▶ Work required
Leaving out every picture, quote the data below exactly as it appears.

▶ Data in this exercise

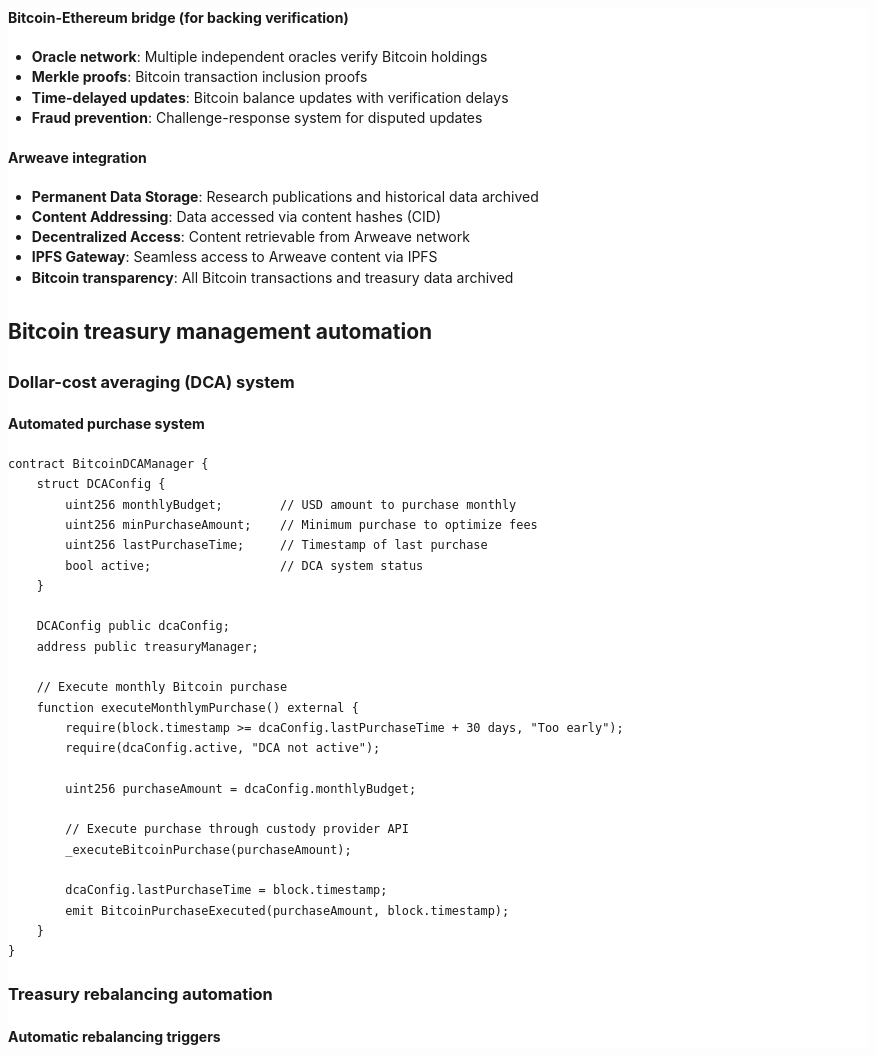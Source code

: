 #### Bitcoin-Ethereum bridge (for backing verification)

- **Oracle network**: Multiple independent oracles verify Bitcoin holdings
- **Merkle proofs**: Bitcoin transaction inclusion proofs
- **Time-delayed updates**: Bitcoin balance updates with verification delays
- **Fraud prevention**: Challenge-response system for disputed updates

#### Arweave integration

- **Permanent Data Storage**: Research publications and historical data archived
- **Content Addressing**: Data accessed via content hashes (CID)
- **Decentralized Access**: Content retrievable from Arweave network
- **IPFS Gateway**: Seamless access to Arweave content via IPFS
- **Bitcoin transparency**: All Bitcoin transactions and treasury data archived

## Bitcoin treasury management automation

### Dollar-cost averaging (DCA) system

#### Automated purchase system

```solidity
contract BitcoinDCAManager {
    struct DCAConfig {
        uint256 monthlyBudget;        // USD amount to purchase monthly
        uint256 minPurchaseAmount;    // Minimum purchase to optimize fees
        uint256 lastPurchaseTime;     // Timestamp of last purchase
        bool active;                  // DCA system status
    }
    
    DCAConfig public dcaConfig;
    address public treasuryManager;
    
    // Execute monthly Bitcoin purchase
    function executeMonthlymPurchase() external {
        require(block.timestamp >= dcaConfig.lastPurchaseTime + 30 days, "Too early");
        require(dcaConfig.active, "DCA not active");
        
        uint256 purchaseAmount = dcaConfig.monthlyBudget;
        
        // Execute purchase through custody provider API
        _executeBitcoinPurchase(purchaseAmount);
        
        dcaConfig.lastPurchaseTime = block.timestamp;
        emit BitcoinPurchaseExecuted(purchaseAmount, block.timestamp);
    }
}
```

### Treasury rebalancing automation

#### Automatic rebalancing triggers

▶ Finished task
Source code

: #### Bitcoin-Ethereum bridge (for backing verification)

- **Oracle network**: Multiple independent oracles verify Bitcoin holdings
- **Merkle proofs**: Bitcoin transaction inclusion proofs
- **Time-delayed updates**: Bitcoin balance updates with verification delays
- **Fraud prevention**: Challenge-response system for disputed updates

#### Arweave integration

- **Permanent Data Storage**: Research publications and historical data archived
- **Content Addressing**: Data accessed via content hashes (CID)
- **Decentralized Access**: Content retrievable from Arweave network
- **IPFS Gateway**: Seamless access to Arweave content via IPFS
- **Bitcoin transparency**: All Bitcoin transactions and treasury data archived

## Bitcoin treasury management automation

### Dollar-cost averaging (DCA) system

#### Automated purchase system

```solidity
contract BitcoinDCAManager {
    struct DCAConfig {
        uint256 monthlyBudget;        // USD amount to purchase monthly
        uint256 minPurchaseAmount;    // Minimum purchase to optimize fees
        uint256 lastPurchaseTime;     // Timestamp of last purchase
        bool active;                  // DCA system status
    }
    
    DCAConfig public dcaConfig;
    address public treasuryManager;
    
    // Execute monthly Bitcoin purchase
    function executeMonthlymPurchase() external {
        require(block.timestamp >= dcaConfig.lastPurchaseTime + 30 days, "Too early");
        require(dcaConfig.active, "DCA not active");
        
        uint256 purchaseAmount = dcaConfig.monthlyBudget;
        
        // Execute purchase through custody provider API
        _executeBitcoinPurchase(purchaseAmount);
        
        dcaConfig.lastPurchaseTime = block.timestamp;
        emit BitcoinPurchaseExecuted(purchaseAmount, block.timestamp);
    }
}
```

### Treasury rebalancing automation

#### Automatic rebalancing triggers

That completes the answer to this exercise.